Israel’s reputation as a technology superpower belies its apparent isolation in international politics.
“What is remarkable is that despite the cool winds that sometimes blow from Europe, it is still Israel’s major trading partner,” Medved said. “Israel’s growing high-tech sector is an obvious part of our lifeline to the world. Strong ties with India, China, Korea, etc., are all heavily influenced by our economic relationships.”
In fact, Medved said, Israel now ranks third worldwide — after the United States and Russia — in exports of defense technology and products, according to Jane’s Defence Weekly.
The California-born Medved says the U.S. Jewish community can play an important role in stimulating Israel’s high-tech sector.
“The major challenge facing our industry will be the need for Israeli venture funds to raise more capital, somewhere between $1 and $2 billion,” he said.
“The Jewish community in the U.S. can play a role in this important drama by making sure that community endowment funds take a proper position in these venture funds, both helping themselves to earn good returns on their investments and building Israel’s future at the same time,” he said.
Another hopeful sign for Israeli high tech is the resurgence in investment in seed companies. These earliest-stage startups attracted $58 million, or 6 percent of the total, after wary investors had risked only $23 million, or 2 percent of the total, in 2002.
In the fourth quarter of 2003, 14 seed companies raised $10 million, twice the amount raised by just five companies a year earlier. Early stage and mid-stage companies together attracted $220 million, 20 percent more than in the final quarter of 2002.
“The rise in seed investments, along with stability in first investments in 2003, indicates that the Israeli high-tech sector has begun to emerge from crisis conditions,” Holtzman said.
Another trend shows an increase in the popularity of the life sciences sector, comprising biotechnology and medical devices and diagnostics.
In the fourth quarter of 2003, the communications, software and life sciences sectors raised approximately equal amounts.

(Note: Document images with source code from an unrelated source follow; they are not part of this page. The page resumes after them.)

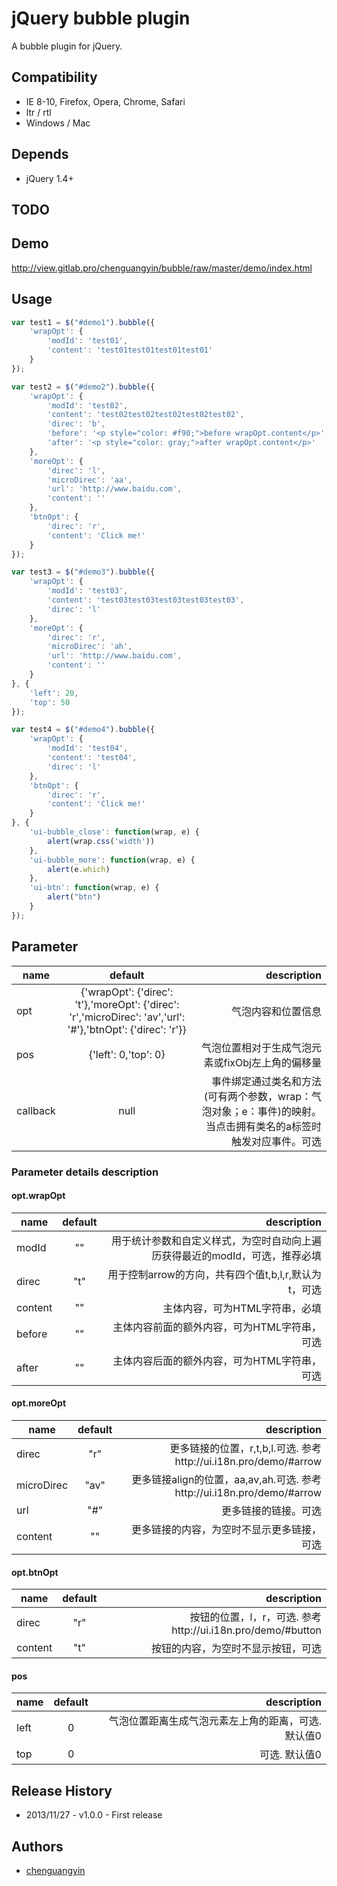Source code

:# jQuery bubble plugin

A bubble plugin for jQuery.

## Compatibility

- IE 8-10, Firefox, Opera, Chrome, Safari
- ltr / rtl
- Windows / Mac

## Depends

- jQuery 1.4+

## TODO

## Demo

http://view.gitlab.pro/chenguangyin/bubble/raw/master/demo/index.html

## Usage

```javascript
var test1 = $("#demo1").bubble({
	'wrapOpt': {
		'modId': 'test01',
		'content': 'test01test01test01test01'
	}
});

var test2 = $("#demo2").bubble({
	'wrapOpt': {
		'modId': 'test02',
		'content': 'test02test02test02test02test02',
		'direc': 'b',
		'before': '<p style="color: #f90;">before wrapOpt.content</p>',
		'after': '<p style="color: gray;">after wrapOpt.content</p>'
	},
	'moreOpt': {
		'direc': 'l', 
		'microDirec': 'aa', 
		'url': 'http://www.baidu.com', 
		'content': ''
	},
	'btnOpt': {
		'direc': 'r', 
		'content': 'Click me!'
	}
});

var test3 = $("#demo3").bubble({
	'wrapOpt': {
		'modId': 'test03',
		'content': 'test03test03test03test03test03',
		'direc': 'l'
	},
	'moreOpt': {
		'direc': 'r',
		'microDirec': 'ah',
		'url': 'http://www.baidu.com',
		'content': ''
	}
}, {
	'left': 20,
	'top': 50
});

var test4 = $("#demo4").bubble({
	'wrapOpt': {
		'modId': 'test04',
		'content': 'test04',
		'direc': 'l'
	},
	'btnOpt': {
		'direc': 'r', 
		'content': 'Click me!'
	}
}, {
	'ui-bubble_close': function(wrap, e) {
		alert(wrap.css('width'))
	},
	'ui-bubble_more': function(wrap, e) {
		alert(e.which)
	},
	'ui-btn': function(wrap, e) {
		alert("btn")
	}
});
```


## Parameter

|name  |  default | description |
| ------------- |:-----:| -----:|
| opt| {'wrapOpt': {'direc': 't'},'moreOpt': {'direc': 'r','microDirec': 'av','url': '#'},'btnOpt': {'direc': 'r'}}|气泡内容和位置信息|
| pos| {'left': 0,'top': 0}|气泡位置相对于生成气泡元素或fixObj左上角的偏移量|
| callback| null|事件绑定通过类名和方法(可有两个参数，wrap：气泡对象；e：事件)的映射。当点击拥有类名的a标签时触发对应事件。可选|

### Parameter details description

#### opt.wrapOpt
|name  |  default | description |
| ------------- |:-----:| -----:|
| modId| ""|用于统计参数和自定义样式，为空时自动向上遍历获得最近的modId，可选，推荐必填|
| direc| "t"|用于控制arrow的方向，共有四个值t,b,l,r,默认为t，可选|
| content| ""|主体内容，可为HTML字符串，必填|
| before| ""|主体内容前面的额外内容，可为HTML字符串，可选|
| after| ""|主体内容后面的额外内容，可为HTML字符串，可选|
#### opt.moreOpt
|name  |  default | description |
| ------------- |:-----:| -----:|
| direc| "r"|更多链接的位置，r,t,b,l.可选. 参考http://ui.i18n.pro/demo/#arrow |
| microDirec| "av"|更多链接align的位置，aa,av,ah.可选. 参考http://ui.i18n.pro/demo/#arrow |
| url| "#"|更多链接的链接。可选|
| content| ""|更多链接的内容，为空时不显示更多链接，可选|
#### opt.btnOpt
|name  |  default | description |
| ------------- |:-----:| -----:|
| direc| "r"|按钮的位置，l，r，可选. 参考http://ui.i18n.pro/demo/#button |
| content| "t"|按钮的内容，为空时不显示按钮，可选|

#### pos
|name  |  default | description |
| ------------- |:-----:| -----:|
| left| 0|气泡位置距离生成气泡元素左上角的距离，可选. 默认值0|
| top| 0|可选. 默认值0|


## Release History

* 2013/11/27 - v1.0.0 - First release


## Authors

* [chenguangyin](http://gitlab.pro/u/chenguangyin)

Previously, communications had outpaced all other sectors.
The life sciences sector showed the largest jump in capital raised in the fourth quarter — a 180 percent increase from the third quarter — to $64 million.
The Internet sector, meanwhile, suffered a sharp decline in investment. Fourteen Internet companies attracted only $41 million — just 4 percent of the capital raised — in 2003. By way of comparison, at the height of the Internet boom in 1999, 102 Internet companies raised $330 million, or 33 percent of the total.